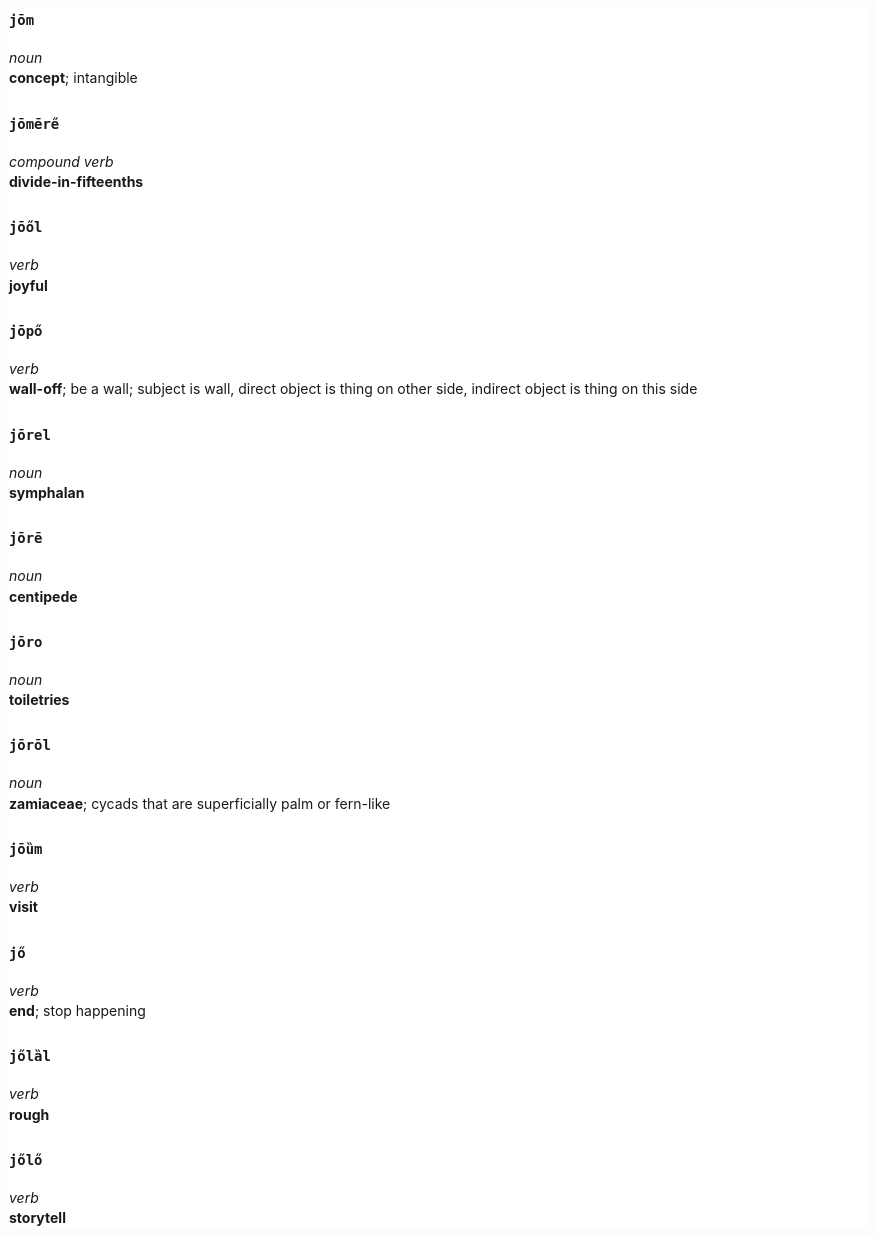 ### `jōm`
_noun_  
	**concept**; intangible

### `jōmēre̋`
_compound verb_  
	**divide-in-fifteenths**

### `jōől`
_verb_  
	**joyful**

### `jōpő`
_verb_  
	**wall-off**; be a wall; subject is wall, direct object is thing on other side, indirect object is thing on this side

### `jōrel`
_noun_  
	**symphalan**

### `jōrē`
_noun_  
	**centipede**

### `jōro`
_noun_  
	**toiletries**

### `jōrōl`
_noun_  
	**zamiaceae**; cycads that are superficially palm or fern-like

### `jōȕm`
_verb_  
	**visit**

### `jő`
_verb_  
	**end**; stop happening

### `jőlȁl`
_verb_  
	**rough**

### `jőlő`
_verb_  
	**storytell**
++++
TASK DIRECTIONS | Each line of the material goes into your copy unchanged, but no picture does.

RESULT FOR THIS EXERCISE |
 ### `jōm`
_noun_  
	**concept**; intangible

### `jōmēre̋`
_compound verb_  
	**divide-in-fifteenths**

### `jōől`
_verb_  
	**joyful**

### `jōpő`
_verb_  
	**wall-off**; be a wall; subject is wall, direct object is thing on other side, indirect object is thing on this side

### `jōrel`
_noun_  
	**symphalan**

### `jōrē`
_noun_  
	**centipede**

### `jōro`
_noun_  
	**toiletries**

### `jōrōl`
_noun_  
	**zamiaceae**; cycads that are superficially palm or fern-like

### `jōȕm`
_verb_  
	**visit**

### `jő`
_verb_  
	**end**; stop happening

### `jőlȁl`
_verb_  
	**rough**

### `jőlő`
_verb_  
	**storytell**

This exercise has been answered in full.